_Instructions to follow:_ What you produce should be every line from the data that includes "algoritmo".

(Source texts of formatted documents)
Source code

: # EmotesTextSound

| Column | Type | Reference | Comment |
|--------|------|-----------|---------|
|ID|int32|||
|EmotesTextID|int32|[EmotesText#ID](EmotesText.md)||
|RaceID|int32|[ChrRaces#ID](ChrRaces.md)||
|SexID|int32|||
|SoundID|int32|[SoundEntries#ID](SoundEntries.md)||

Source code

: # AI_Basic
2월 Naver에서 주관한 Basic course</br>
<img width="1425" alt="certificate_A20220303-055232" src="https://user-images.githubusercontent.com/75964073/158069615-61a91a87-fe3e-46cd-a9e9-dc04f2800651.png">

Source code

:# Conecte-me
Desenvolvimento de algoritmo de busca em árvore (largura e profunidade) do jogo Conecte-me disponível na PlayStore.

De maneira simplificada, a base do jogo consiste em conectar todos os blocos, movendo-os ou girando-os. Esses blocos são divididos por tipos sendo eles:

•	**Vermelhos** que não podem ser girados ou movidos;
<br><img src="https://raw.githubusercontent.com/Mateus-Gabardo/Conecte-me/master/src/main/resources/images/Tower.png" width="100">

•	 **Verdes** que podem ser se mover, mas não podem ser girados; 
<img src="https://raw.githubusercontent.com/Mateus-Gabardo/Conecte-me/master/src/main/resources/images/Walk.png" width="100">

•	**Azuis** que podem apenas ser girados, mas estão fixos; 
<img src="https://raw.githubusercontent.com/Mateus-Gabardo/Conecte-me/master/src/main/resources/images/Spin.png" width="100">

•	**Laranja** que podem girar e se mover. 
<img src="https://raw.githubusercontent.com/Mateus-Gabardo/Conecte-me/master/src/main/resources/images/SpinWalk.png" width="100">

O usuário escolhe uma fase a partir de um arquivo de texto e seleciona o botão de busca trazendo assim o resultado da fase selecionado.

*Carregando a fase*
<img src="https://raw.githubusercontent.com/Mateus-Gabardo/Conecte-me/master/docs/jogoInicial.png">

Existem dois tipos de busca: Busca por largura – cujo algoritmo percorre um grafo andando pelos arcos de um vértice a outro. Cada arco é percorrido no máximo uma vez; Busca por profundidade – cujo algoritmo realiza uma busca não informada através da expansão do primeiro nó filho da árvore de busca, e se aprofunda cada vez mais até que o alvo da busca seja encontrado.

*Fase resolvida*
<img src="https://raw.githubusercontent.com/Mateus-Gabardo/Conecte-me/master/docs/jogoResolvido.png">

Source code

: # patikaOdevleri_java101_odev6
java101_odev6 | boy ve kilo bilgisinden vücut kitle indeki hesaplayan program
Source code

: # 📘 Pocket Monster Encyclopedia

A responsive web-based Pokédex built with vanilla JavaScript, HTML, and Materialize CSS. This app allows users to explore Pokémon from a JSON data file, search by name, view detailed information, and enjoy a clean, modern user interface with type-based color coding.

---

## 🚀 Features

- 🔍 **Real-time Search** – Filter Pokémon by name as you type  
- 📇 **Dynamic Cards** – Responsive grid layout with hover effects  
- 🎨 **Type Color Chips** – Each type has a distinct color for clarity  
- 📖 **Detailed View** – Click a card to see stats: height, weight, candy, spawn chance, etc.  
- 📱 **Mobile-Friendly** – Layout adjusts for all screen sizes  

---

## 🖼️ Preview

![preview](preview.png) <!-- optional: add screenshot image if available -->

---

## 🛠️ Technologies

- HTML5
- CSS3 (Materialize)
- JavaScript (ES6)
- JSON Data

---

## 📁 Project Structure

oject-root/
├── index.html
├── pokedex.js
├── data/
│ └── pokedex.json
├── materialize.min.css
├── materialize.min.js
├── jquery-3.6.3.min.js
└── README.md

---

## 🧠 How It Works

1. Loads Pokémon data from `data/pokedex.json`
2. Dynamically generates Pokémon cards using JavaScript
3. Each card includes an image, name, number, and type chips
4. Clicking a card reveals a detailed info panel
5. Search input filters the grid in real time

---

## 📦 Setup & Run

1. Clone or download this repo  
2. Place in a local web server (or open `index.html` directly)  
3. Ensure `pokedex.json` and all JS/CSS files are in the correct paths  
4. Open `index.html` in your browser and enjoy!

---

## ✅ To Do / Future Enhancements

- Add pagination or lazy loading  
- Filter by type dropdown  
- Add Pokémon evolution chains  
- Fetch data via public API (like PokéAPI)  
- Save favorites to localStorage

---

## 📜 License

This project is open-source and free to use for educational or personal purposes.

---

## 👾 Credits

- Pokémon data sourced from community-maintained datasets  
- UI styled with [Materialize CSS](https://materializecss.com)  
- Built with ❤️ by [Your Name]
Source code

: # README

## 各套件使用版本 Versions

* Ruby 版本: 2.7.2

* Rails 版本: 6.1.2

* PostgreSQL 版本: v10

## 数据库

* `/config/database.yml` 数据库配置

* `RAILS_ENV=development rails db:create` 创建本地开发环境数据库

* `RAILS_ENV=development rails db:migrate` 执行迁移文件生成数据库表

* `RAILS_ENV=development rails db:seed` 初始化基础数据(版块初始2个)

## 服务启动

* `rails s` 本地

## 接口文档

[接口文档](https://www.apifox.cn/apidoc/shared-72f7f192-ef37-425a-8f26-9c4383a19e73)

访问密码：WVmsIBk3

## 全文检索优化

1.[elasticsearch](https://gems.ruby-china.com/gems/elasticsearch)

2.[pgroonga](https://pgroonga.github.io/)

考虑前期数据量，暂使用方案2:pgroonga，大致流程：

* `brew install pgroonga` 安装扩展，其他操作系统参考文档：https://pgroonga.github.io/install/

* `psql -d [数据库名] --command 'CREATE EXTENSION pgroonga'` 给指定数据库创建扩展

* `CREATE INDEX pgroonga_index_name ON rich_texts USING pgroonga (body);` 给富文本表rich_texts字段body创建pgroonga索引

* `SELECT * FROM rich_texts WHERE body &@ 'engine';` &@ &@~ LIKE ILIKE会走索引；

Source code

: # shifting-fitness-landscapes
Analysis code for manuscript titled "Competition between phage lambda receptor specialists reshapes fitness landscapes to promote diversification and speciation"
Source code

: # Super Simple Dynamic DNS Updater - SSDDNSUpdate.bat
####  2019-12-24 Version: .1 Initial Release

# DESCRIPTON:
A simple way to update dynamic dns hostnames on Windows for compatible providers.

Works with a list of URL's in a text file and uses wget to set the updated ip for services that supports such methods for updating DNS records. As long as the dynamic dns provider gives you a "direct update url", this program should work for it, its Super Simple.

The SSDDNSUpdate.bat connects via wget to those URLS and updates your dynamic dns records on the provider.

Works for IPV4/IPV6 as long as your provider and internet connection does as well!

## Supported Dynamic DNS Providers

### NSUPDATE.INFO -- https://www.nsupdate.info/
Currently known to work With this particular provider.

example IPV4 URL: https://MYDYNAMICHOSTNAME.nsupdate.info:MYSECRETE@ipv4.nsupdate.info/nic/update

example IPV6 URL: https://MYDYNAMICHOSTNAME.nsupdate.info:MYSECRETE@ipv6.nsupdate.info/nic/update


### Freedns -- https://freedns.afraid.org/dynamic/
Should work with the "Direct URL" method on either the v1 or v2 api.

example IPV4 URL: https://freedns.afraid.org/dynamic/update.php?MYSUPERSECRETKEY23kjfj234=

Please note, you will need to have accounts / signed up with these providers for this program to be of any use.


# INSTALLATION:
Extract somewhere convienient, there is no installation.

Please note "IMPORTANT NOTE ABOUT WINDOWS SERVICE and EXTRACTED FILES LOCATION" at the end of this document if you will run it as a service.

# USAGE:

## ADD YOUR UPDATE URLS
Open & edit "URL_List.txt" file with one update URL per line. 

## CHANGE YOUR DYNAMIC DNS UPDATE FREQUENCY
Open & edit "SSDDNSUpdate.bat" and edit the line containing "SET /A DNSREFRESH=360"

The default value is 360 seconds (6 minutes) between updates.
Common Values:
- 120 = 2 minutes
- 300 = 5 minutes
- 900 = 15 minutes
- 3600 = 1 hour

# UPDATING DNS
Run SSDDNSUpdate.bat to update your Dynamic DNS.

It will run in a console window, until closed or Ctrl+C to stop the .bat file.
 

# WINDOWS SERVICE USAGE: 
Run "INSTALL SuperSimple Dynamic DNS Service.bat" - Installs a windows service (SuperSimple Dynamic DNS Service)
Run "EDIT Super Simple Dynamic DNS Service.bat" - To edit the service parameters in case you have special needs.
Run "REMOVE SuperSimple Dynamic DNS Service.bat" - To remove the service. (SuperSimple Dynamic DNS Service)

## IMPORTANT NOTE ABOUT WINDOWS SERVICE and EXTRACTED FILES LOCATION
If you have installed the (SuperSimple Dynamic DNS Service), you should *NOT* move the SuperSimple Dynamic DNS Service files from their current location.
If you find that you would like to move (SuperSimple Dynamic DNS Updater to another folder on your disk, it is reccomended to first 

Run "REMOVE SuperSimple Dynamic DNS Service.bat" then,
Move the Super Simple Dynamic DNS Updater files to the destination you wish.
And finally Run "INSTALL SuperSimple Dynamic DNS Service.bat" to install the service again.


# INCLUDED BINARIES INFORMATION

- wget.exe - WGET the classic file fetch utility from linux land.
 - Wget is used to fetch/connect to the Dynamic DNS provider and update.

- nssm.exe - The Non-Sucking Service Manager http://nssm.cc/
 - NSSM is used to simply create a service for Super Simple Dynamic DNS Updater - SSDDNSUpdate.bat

_Exercise response:_
Desenvolvimento de algoritmo de busca em árvore (largura e profunidade) do jogo Conecte-me disponível na PlayStore.
Existem dois tipos de busca: Busca por largura – cujo algoritmo percorre um grafo andando pelos arcos de um vértice a outro. Cada arco é percorrido no máximo uma vez; Busca por profundidade – cujo algoritmo realiza uma busca não informada através da expansão do primeiro nó filho da árvore de busca, e se aprofunda cada vez mais até que o alvo da busca seja encontrado.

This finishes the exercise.